TASK TO COMPLETE:
For this exercise, transcribe every line of the material exactly and skip the pictures.

MATERIAL FOR THIS EXERCISE:
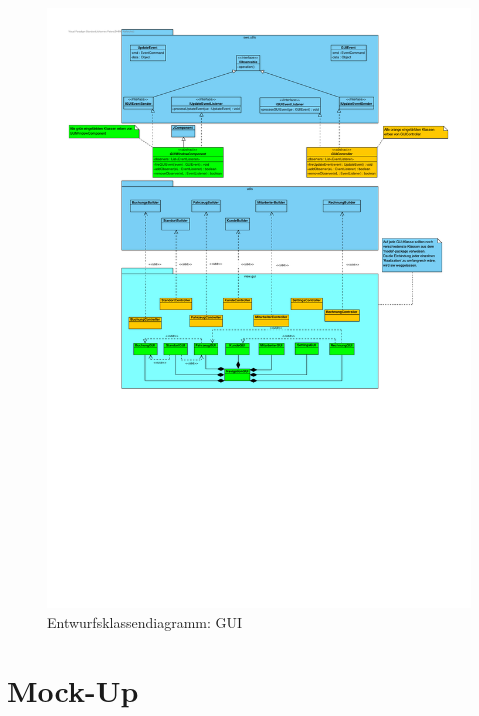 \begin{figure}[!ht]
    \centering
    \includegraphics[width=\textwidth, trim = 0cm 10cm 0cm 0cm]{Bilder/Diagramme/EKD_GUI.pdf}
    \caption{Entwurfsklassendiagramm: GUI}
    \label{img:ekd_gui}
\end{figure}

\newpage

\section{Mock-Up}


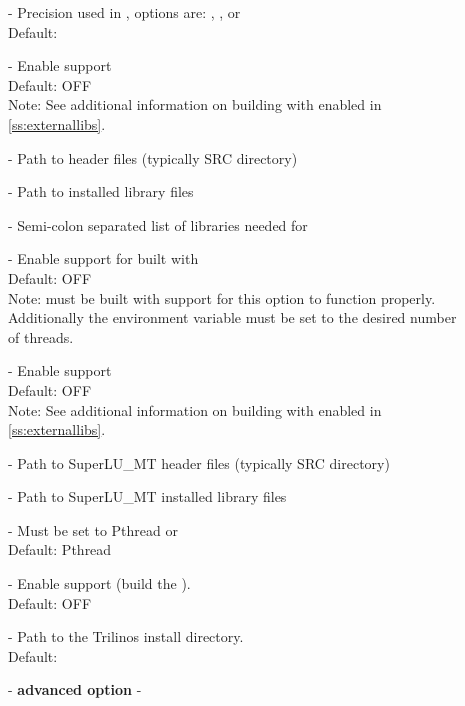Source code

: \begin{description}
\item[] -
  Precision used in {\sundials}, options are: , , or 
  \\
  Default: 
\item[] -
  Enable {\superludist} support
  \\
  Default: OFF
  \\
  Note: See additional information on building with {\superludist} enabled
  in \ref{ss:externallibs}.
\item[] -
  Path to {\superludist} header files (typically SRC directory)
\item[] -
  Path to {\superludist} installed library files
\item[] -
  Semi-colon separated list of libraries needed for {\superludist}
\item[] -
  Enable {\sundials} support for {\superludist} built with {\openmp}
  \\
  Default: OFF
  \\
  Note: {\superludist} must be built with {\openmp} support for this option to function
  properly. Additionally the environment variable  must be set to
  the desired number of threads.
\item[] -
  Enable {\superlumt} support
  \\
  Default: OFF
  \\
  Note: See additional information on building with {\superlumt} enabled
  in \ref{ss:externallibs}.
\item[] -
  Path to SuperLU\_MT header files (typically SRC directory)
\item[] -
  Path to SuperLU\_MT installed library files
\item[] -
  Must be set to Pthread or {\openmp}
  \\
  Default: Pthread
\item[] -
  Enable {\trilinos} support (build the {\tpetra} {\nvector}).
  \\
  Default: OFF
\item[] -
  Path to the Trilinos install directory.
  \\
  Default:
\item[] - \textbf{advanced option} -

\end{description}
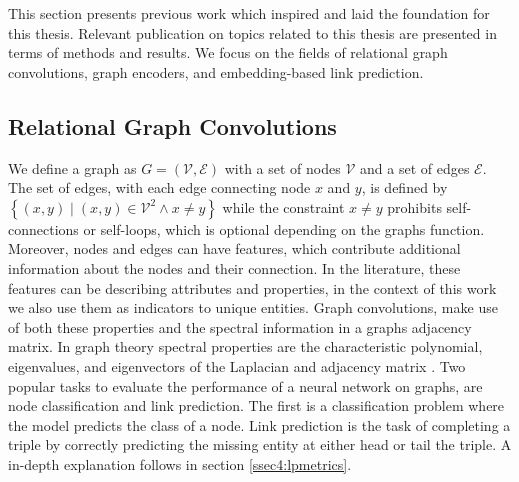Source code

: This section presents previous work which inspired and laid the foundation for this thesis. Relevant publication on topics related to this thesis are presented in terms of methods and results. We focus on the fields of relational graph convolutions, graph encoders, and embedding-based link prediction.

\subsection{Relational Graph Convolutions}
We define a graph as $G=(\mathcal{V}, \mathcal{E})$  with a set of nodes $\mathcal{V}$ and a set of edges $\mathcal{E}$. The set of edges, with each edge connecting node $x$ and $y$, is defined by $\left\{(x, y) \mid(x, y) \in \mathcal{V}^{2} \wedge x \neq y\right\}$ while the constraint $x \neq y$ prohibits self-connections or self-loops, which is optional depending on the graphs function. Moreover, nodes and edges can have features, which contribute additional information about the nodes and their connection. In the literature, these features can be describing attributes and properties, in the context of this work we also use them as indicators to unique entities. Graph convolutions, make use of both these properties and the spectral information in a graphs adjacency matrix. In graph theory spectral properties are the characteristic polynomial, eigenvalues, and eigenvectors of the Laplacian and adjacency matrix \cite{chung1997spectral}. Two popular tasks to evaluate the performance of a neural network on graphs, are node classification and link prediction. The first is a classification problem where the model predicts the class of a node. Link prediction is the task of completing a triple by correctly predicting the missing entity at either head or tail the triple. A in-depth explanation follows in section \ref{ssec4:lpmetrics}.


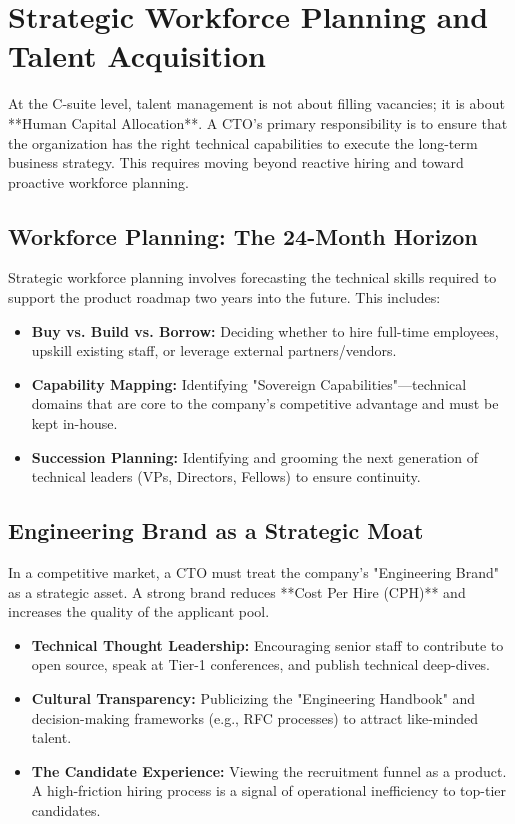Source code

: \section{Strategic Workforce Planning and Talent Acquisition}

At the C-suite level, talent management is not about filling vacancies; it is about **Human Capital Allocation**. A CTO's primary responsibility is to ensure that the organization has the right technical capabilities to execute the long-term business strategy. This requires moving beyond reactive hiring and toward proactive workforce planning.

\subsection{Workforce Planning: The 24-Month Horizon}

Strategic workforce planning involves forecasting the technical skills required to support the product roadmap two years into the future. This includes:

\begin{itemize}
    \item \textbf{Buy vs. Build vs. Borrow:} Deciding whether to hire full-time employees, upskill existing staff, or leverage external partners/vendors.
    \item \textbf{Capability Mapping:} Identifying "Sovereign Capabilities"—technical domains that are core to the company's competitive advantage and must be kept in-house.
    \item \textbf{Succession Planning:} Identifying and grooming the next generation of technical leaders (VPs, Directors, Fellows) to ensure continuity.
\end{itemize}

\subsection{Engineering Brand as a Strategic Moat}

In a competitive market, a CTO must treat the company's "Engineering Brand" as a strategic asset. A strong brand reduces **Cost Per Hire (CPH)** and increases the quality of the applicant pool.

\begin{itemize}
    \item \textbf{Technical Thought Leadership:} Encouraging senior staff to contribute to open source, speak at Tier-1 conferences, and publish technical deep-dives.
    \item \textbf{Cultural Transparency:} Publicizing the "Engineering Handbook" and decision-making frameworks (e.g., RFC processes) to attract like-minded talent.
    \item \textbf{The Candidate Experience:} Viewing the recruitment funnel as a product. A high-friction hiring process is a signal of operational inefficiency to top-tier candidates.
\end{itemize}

REPLY TO THE EXERCISE:
 \begin{figure}[!ht]
    \centering
    \includegraphics[width=\textwidth, trim = 0cm 10cm 0cm 0cm]{Bilder/Diagramme/EKD_GUI.pdf}
    \caption{Entwurfsklassendiagramm: GUI}
    \label{img:ekd_gui}
\end{figure}

\newpage

\section{Mock-Up}


Source code

: \begin{description}
\item[] -
  Precision used in {\sundials}, options are: , , or 
  \\
  Default: 
\item[] -
  Enable {\superludist} support
  \\
  Default: OFF
  \\
  Note: See additional information on building with {\superludist} enabled
  in \ref{ss:externallibs}.
\item[] -
  Path to {\superludist} header files (typically SRC directory)
\item[] -
  Path to {\superludist} installed library files
\item[] -
  Semi-colon separated list of libraries needed for {\superludist}
\item[] -
  Enable {\sundials} support for {\superludist} built with {\openmp}
  \\
  Default: OFF
  \\
  Note: {\superludist} must be built with {\openmp} support for this option to function
  properly. Additionally the environment variable  must be set to
  the desired number of threads.
\item[] -
  Enable {\superlumt} support
  \\
  Default: OFF
  \\
  Note: See additional information on building with {\superlumt} enabled
  in \ref{ss:externallibs}.
\item[] -
  Path to SuperLU\_MT header files (typically SRC directory)
\item[] -
  Path to SuperLU\_MT installed library files
\item[] -
  Must be set to Pthread or {\openmp}
  \\
  Default: Pthread
\item[] -
  Enable {\trilinos} support (build the {\tpetra} {\nvector}).
  \\
  Default: OFF
\item[] -
  Path to the Trilinos install directory.
  \\
  Default:
\item[] - \textbf{advanced option} -

\end{description}
Source code

: This section presents previous work which inspired and laid the foundation for this thesis. Relevant publication on topics related to this thesis are presented in terms of methods and results. We focus on the fields of relational graph convolutions, graph encoders, and embedding-based link prediction.

\subsection{Relational Graph Convolutions}
We define a graph as $G=(\mathcal{V}, \mathcal{E})$  with a set of nodes $\mathcal{V}$ and a set of edges $\mathcal{E}$. The set of edges, with each edge connecting node $x$ and $y$, is defined by $\left\{(x, y) \mid(x, y) \in \mathcal{V}^{2} \wedge x \neq y\right\}$ while the constraint $x \neq y$ prohibits self-connections or self-loops, which is optional depending on the graphs function. Moreover, nodes and edges can have features, which contribute additional information about the nodes and their connection. In the literature, these features can be describing attributes and properties, in the context of this work we also use them as indicators to unique entities. Graph convolutions, make use of both these properties and the spectral information in a graphs adjacency matrix. In graph theory spectral properties are the characteristic polynomial, eigenvalues, and eigenvectors of the Laplacian and adjacency matrix \cite{chung1997spectral}. Two popular tasks to evaluate the performance of a neural network on graphs, are node classification and link prediction. The first is a classification problem where the model predicts the class of a node. Link prediction is the task of completing a triple by correctly predicting the missing entity at either head or tail the triple. A in-depth explanation follows in section \ref{ssec4:lpmetrics}.


Source code

: \section{Strategic Workforce Planning and Talent Acquisition}

At the C-suite level, talent management is not about filling vacancies; it is about **Human Capital Allocation**. A CTO's primary responsibility is to ensure that the organization has the right technical capabilities to execute the long-term business strategy. This requires moving beyond reactive hiring and toward proactive workforce planning.

\subsection{Workforce Planning: The 24-Month Horizon}

Strategic workforce planning involves forecasting the technical skills required to support the product roadmap two years into the future. This includes:

\begin{itemize}
    \item \textbf{Buy vs. Build vs. Borrow:} Deciding whether to hire full-time employees, upskill existing staff, or leverage external partners/vendors.
    \item \textbf{Capability Mapping:} Identifying "Sovereign Capabilities"—technical domains that are core to the company's competitive advantage and must be kept in-house.
    \item \textbf{Succession Planning:} Identifying and grooming the next generation of technical leaders (VPs, Directors, Fellows) to ensure continuity.
\end{itemize}

\subsection{Engineering Brand as a Strategic Moat}

In a competitive market, a CTO must treat the company's "Engineering Brand" as a strategic asset. A strong brand reduces **Cost Per Hire (CPH)** and increases the quality of the applicant pool.

\begin{itemize}
    \item \textbf{Technical Thought Leadership:} Encouraging senior staff to contribute to open source, speak at Tier-1 conferences, and publish technical deep-dives.
    \item \textbf{Cultural Transparency:} Publicizing the "Engineering Handbook" and decision-making frameworks (e.g., RFC processes) to attract like-minded talent.
    \item \textbf{The Candidate Experience:} Viewing the recruitment funnel as a product. A high-friction hiring process is a signal of operational inefficiency to top-tier candidates.
\end{itemize}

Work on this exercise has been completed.